**BRIEF**. Could you find each line of the data below that contains the word "compare" and copy those lines?

**LISTED ENTRIES**.
· · · · · · ·

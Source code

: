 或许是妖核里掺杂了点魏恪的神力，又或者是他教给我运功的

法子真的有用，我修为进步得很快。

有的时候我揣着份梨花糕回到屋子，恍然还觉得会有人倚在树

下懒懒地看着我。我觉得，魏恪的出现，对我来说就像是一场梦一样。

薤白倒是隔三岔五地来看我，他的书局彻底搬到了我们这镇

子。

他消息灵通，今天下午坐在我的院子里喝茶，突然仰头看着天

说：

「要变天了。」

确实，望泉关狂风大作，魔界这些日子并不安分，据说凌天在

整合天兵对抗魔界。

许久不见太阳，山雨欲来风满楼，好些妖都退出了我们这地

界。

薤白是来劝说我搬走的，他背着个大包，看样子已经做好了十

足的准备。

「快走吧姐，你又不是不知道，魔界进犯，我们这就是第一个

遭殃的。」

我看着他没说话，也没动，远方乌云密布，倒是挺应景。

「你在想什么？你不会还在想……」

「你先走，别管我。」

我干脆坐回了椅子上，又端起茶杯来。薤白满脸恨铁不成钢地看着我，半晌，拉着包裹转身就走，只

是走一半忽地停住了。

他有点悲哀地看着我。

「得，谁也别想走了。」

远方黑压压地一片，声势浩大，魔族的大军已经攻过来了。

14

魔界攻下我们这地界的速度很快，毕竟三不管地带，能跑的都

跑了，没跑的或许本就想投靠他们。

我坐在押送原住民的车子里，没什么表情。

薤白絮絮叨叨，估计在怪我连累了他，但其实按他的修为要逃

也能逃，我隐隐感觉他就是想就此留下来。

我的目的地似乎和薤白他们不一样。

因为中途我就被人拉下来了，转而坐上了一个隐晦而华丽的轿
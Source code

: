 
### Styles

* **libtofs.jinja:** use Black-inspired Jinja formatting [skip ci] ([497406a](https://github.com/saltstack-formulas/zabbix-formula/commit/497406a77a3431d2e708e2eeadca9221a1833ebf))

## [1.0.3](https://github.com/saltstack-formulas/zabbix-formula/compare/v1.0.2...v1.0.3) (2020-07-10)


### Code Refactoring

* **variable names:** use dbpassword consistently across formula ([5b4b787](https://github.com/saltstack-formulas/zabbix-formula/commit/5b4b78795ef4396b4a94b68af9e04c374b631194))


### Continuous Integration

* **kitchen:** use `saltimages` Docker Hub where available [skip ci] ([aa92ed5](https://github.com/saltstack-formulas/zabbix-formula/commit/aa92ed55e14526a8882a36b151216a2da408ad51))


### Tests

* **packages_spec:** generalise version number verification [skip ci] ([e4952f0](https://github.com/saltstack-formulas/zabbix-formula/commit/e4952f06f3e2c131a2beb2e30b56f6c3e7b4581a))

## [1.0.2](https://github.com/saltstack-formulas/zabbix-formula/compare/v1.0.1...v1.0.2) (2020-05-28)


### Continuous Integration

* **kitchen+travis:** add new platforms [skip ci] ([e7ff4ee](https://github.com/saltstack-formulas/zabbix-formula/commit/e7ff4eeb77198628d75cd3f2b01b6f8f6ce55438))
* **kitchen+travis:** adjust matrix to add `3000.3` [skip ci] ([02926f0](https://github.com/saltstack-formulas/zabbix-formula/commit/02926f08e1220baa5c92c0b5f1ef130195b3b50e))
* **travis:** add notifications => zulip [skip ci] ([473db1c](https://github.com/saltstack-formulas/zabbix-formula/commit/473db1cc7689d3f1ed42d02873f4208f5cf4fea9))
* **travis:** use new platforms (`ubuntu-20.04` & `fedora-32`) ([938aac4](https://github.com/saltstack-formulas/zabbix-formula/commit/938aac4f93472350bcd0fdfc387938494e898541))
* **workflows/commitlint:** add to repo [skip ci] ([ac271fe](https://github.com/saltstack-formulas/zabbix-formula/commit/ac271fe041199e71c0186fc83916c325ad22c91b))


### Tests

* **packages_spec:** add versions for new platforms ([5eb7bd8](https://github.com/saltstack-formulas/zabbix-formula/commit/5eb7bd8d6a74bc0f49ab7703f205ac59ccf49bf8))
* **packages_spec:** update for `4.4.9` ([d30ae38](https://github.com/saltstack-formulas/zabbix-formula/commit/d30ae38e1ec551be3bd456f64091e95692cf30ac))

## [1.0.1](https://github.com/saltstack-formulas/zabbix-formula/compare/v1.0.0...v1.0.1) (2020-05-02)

· · · · · · ·

**RESPONSE TO THE TASK**.
## [1.0.3](https://github.com/saltstack-formulas/zabbix-formula/compare/v1.0.2...v1.0.3) (2020-07-10)
## [1.0.2](https://github.com/saltstack-formulas/zabbix-formula/compare/v1.0.1...v1.0.2) (2020-05-28)
## [1.0.1](https://github.com/saltstack-formulas/zabbix-formula/compare/v1.0.0...v1.0.1) (2020-05-02)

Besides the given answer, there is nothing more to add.